> _EXERCISE DESCRIPTION_:
Look through the entries. Copy each line that has the word "Blender".

Stored data
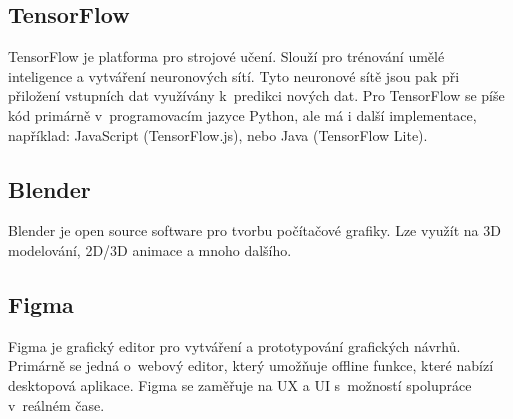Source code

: \subsection{TensorFlow}
TensorFlow je platforma pro strojové učení. Slouží pro trénování umělé inteligence a vytváření neuronových sítí. Tyto neuronové sítě jsou pak při přiložení vstupních dat využívány k~predikci nových dat. Pro TensorFlow se píše kód primárně v~programovacím jazyce Python, ale má i další implementace, například: JavaScript (TensorFlow.js), nebo Java (TensorFlow Lite).

\subsection{Blender}
Blender je open source software pro tvorbu počítačové grafiky. Lze využít na 3D modelování, 2D/3D animace a mnoho dalšího.

\subsection{Figma}
Figma je grafický editor pro vytváření a prototypování grafických návrhů. Primárně se jedná o~webový editor, který umožňuje offline funkce, které nabízí desktopová aplikace. Figma se zaměřuje na UX a UI s~možností spolupráce v~reálném čase.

> _ANSWER_:
\subsection{Blender}
Blender je open source software pro tvorbu počítačové grafiky. Lze využít na 3D modelování, 2D/3D animace a mnoho dalšího.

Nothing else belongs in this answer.